Au niveau du budget national, seulement 1% est alloué à la culture et l’industrie de la création. 8% de ces 1% vont au secteur du livre. 5% de ces 8% vont aux librairies et 3% de ces 8% aux éditeurs. Par ailleurs, les librairies en Croatie sont quasiment entièrement financées par les gouvernements locaux ou l’état. Il n’y a pas de librairies privées, elles sont toutes publiques. Tout est couvert par les fonds. 

Au niveau du budget local, 16% est investi dans le secteur de la culture et des loisirs par 3 canaux principaux : les librairies, la création du livre et sa promotion. La plupart des fonds, qu’ils soient nationaux ou locaux, doivent faire l’objet d’une demande et sont distribués chaque année. Les projets sont sélectionnés sur base de la valeur littéraire et artistique. La priorité est donnée aux auteurs et livres croates, mais les auteurs étrangers ne sont pas exclus pour autant. Toutefois, plus de 50% des livres vendus en Croatie sont des traductions.

Au niveau régional, l’accent est mis sur les acteurs régionaux, pour avoir une belle diversité des livres disponibles. Le but est de refléter la réalité régionale et d’avoir plus d’inclusion en général dans le secteur du livre. Petra Ljevak affirme que les politiques régionales devraient mettre davantage l’accent sur le contenu et la production et peut-être un peu moins sur un niveau stratégique qui passe un peu au-dessus de tout le monde. Elle explique également que la Croatie devrait avoir une stratégie nationale pour le livre. Généralement, les régions souhaitent mettre en lumière l’identité et l’autonomie du pays. La clé serait de trouver un équilibre entre les différents niveaux, ce qui est nécessaire à la survie partout dans l’union européenne d’ailleurs, confirme-t-elle. Lorsqu’on parle des politiques régionales et de cet équilibre entre niveau régional et national, on ne peut pas ignorer les parallèles qui courent entre ces politiques, et entre notamment ce niveau national et européen. Les priorités au niveau local devraient donc être de nourrir les cultures locales et les sociétés croates en les inscrivant dans un système plus vaste, en insistant sur le fait que la diversité des sociétés rend la Croatie plus forte d’un point de vue culturel. 

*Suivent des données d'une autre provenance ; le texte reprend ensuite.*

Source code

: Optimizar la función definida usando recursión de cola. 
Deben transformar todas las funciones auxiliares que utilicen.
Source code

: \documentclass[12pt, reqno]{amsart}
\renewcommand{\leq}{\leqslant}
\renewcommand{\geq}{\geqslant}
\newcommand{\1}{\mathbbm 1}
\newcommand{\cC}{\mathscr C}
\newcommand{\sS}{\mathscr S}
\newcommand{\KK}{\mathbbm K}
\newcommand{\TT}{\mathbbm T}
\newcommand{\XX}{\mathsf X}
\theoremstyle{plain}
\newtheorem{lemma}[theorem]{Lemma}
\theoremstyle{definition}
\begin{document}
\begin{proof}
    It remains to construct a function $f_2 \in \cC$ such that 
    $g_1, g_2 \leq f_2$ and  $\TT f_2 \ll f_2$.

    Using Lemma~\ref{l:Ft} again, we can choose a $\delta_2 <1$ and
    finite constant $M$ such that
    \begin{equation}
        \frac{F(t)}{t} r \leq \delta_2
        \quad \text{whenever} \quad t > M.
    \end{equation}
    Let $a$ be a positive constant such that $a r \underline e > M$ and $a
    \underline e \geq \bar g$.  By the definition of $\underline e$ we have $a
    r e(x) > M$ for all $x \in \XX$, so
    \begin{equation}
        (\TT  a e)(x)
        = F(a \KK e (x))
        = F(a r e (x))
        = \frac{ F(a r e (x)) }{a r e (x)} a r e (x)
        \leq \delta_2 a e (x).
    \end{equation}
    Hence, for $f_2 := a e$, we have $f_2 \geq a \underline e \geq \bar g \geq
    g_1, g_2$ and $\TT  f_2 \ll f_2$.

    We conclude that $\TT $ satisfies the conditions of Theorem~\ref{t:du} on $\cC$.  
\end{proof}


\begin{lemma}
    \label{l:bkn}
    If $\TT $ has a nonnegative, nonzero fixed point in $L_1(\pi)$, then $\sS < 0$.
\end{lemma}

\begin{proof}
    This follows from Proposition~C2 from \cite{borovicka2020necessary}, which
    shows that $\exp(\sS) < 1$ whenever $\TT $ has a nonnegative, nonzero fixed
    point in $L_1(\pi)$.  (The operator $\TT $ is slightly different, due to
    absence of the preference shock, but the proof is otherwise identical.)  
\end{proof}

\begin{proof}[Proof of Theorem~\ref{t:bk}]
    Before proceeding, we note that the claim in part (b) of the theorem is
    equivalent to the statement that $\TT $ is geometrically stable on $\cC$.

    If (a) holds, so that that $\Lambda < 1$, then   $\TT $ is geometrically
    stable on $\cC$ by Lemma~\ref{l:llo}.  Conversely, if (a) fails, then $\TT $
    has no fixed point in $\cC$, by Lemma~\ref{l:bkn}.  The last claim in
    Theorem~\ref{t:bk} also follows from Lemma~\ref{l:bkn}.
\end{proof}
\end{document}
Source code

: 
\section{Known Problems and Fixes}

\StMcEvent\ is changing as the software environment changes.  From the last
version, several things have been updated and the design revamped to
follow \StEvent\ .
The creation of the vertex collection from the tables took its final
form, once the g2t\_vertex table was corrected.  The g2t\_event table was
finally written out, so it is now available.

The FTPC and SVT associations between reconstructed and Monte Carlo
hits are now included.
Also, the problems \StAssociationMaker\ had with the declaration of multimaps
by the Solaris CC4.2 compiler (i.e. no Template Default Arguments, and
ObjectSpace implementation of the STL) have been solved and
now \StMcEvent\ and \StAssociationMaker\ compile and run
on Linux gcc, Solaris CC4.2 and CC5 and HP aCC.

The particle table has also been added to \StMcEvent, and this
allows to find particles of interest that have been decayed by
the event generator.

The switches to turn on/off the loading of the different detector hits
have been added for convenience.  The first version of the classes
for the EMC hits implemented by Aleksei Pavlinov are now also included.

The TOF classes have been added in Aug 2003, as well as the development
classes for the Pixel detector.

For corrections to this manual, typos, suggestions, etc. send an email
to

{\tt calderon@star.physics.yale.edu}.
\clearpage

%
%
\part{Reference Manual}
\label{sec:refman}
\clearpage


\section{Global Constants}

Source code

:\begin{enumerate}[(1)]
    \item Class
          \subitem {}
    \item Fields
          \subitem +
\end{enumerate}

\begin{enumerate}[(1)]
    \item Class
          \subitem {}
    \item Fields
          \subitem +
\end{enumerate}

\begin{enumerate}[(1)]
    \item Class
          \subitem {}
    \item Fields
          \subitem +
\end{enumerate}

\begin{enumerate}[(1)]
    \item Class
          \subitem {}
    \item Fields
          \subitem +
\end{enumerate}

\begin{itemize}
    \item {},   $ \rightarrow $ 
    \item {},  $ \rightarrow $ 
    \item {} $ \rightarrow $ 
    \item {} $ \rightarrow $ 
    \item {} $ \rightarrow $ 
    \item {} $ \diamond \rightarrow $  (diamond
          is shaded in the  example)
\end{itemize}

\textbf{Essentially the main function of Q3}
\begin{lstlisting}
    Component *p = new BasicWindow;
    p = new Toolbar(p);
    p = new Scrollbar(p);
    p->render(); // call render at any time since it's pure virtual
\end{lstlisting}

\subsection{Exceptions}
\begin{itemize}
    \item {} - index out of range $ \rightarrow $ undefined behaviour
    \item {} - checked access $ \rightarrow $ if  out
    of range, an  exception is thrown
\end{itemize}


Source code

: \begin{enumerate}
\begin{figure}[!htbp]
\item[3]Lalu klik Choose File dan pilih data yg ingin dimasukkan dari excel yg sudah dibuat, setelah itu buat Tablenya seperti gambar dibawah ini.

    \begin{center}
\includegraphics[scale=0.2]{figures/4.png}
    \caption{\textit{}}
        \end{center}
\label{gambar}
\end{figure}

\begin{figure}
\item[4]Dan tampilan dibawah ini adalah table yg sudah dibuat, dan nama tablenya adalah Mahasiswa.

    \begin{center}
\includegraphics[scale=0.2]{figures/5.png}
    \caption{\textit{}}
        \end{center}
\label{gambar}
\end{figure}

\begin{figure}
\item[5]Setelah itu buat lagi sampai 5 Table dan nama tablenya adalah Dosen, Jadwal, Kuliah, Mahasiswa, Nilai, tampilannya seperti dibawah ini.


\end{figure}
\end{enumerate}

Petra Ljevak conclut en insistant sur l’importance de la diversité et en présentant les projets créatifs de plus en plus nombreux et florissants au niveau européen en Croatie. La plupart de ces projets portés par les croates concerne de l’autopromotion et des traductions, mais aussi des projets de collaboration et de création. Par ailleurs, Petra Ljevak travaille dans une association qui participe à ces projets collaboratifs avec 5 autres partenaires en Slovénie, aux Pays-Bas, en Allemagne, au Portugal et en Belgique. Le projet, Every story matters (« Chaque histoire compte ») s’attaque à la diversité dans la littérature. Le but est de rendre les livres plus inclusifs. Petra termine en disant que sur la base de sa propre expérience, elle constate que ces projets peuvent vraiment changer la donne car au-delà de la chance de travailler avec des partenaires qui ne sont pas connectés à son pays, et de travailler sur des sujets qui comptent, c’est aussi l’occasion d’un apprentissage mutuel pour tous les partenaires.

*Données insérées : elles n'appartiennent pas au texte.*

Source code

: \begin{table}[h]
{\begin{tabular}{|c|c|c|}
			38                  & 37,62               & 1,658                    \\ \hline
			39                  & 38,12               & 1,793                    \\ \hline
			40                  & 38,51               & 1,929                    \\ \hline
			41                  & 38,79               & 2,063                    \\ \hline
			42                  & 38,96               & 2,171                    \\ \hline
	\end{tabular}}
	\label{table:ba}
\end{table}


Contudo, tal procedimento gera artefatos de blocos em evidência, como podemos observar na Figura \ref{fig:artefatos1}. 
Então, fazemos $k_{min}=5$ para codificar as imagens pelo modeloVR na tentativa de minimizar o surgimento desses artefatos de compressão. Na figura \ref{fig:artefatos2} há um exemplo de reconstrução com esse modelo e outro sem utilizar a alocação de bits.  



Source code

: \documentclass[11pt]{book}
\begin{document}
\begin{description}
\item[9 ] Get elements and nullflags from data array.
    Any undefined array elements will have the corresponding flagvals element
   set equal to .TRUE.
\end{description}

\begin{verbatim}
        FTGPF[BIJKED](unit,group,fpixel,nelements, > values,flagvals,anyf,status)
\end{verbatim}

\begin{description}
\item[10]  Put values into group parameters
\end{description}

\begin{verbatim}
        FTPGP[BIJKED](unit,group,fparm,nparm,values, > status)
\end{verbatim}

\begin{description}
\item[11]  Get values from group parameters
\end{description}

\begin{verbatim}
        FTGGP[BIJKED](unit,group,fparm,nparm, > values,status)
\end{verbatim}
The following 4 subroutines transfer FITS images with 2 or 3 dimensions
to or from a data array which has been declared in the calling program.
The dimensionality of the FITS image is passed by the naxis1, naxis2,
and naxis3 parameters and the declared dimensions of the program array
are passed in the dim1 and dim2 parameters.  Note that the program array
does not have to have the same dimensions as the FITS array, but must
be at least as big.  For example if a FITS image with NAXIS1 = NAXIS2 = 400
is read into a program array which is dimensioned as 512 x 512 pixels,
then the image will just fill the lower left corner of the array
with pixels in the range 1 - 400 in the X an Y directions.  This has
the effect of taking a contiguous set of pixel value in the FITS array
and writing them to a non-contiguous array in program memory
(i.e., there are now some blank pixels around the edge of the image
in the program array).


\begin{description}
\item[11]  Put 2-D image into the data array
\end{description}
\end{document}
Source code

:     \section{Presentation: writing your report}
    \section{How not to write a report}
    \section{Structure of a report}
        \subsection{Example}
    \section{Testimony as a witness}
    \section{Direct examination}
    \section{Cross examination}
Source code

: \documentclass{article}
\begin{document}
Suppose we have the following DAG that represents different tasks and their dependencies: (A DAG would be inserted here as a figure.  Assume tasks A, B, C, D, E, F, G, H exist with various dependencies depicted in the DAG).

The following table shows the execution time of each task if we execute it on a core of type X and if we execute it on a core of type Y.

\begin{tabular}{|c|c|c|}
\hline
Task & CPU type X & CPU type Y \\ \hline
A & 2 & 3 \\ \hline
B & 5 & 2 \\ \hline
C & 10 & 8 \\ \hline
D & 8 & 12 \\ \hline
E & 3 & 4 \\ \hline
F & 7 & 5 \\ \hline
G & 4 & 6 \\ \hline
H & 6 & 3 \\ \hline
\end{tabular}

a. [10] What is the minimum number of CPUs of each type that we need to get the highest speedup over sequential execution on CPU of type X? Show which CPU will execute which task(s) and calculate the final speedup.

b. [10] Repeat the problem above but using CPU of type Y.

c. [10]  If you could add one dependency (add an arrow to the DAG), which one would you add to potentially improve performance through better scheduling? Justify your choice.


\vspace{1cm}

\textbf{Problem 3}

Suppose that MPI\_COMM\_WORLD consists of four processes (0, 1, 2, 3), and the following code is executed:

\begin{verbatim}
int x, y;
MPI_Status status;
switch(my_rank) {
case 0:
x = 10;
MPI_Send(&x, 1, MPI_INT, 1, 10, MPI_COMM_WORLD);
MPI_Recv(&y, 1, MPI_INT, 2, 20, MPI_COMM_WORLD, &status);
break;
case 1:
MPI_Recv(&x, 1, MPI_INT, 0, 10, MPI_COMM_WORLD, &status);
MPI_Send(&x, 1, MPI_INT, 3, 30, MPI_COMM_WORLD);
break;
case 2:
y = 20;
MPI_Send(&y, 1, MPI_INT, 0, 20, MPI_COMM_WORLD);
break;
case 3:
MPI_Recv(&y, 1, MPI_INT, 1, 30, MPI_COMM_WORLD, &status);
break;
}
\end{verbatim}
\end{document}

La France : les structures régionales pour le livre

La troisième intervenante, Delphine Henry, nous présente la situation en termes de politique régionale du livre française. Les régions sont privilégiées pour le soutien aux acteurs du livre. Les deux grands acteurs de ce soutien sont l’État, via les directions régionales des affaires culturelles en vertu du principe de décentralisation, et les régions elles-mêmes. Régions et directions régionales des affaires culturelles aident tous les acteurs du livre, depuis l’auteur jusqu’à la manifestation littéraire. Cependant, les régions sont particulièrement attentives aux acteurs économiques du livre, et en premier lieu aux librairies et aux maisons d’édition, notamment à leur présence sur les salons régionaux, nationaux et internationaux. Tandis que les directions régionales interviennent très fortement sur la lecture publique, aux côtés des départements qui sont un autre échelon administratif français et qui ont donc cette compétence. Par ailleurs, une partie des dispositifs de l’État en faveur des actions du livre des territoires est gérée directement par le Centre National du Livre (CNL), établissement public du ministère de la culture. Il existe donc 3 grands acteurs sur cet échelon départemental.

Le CNL, depuis quelques années, est arrivé dans ces structures locales par le biais de conventions territoriales, également appelées contrats de filières. Ce sont des contrats d’objectifs qui préexistaient en régions et qui concernaient les filières économiques. Ces conventions territoriales, qui associent le CNL, la direction régionale des affaires culturelles et la région, sont des espaces de concertation où ces trois acteurs élaborent une feuille de route commune et établissent des priorités pour le territoire, et pour les acteurs de ces territoires, et ce pour 3 ans. 

Historiquement, les librairies sont le socle de cette politique concertée. Mais petit à petit et de plus en plus, d’autres acteurs du livre sont concernés. Cela diffère selon les régions ; les négociations et les analyses sont donc différentes en fonction du territoire. Ces contrats de filière, qui existent depuis environ 6 ans, sont vraiment des outils très précieux et structurants de coopération entre l’État et les régions. Ils permettent l’écriture commune de dispositifs qui se complètent, avec une logique de complémentarité des soutiens des différents échelons, et de voir où va l’argent, quels sont les bénéfices qui sont tirés de ces aides, avec un suivi conjoint et des bilans réguliers. Ces contrats de filière sécurisent des enveloppes et augmentent les capacités à aider le territoire et d’aider les auteurs qui auparavant ne rentraient pas dans les critères pour bénéficier d’aide et, par exemple, les petites librairies.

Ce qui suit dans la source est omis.